» Exercise objective:
Transcribe all of the entries below exactly. Leave out the pictures.
+---+
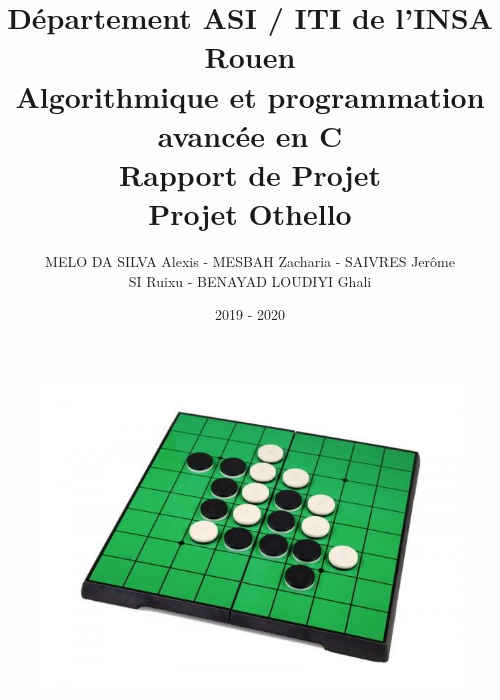 \title{Département ASI / ITI de l'INSA Rouen \\
	Algorithmique et programmation avancée en C\\
	Rapport de Projet\\
	Projet Othello}
\author{MELO DA SILVA Alexis - MESBAH Zacharia - SAIVRES Jerôme\\
SI Ruixu - BENAYAD LOUDIYI Ghali}
\date{2019 - 2020}
\maketitle
\begin{figure}[h]
	\centering
	\includegraphics[width=12cm]{./sourcesIMAGES/othello.jpg}
\end{figure}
+---+
» Answer below:
 \title{Département ASI / ITI de l'INSA Rouen \\
	Algorithmique et programmation avancée en C\\
	Rapport de Projet\\
	Projet Othello}
\author{MELO DA SILVA Alexis - MESBAH Zacharia - SAIVRES Jerôme\\
SI Ruixu - BENAYAD LOUDIYI Ghali}
\date{2019 - 2020}
\maketitle
\begin{figure}[h]
	\centering
	\includegraphics[width=12cm]{./sourcesIMAGES/othello.jpg}
\end{figure}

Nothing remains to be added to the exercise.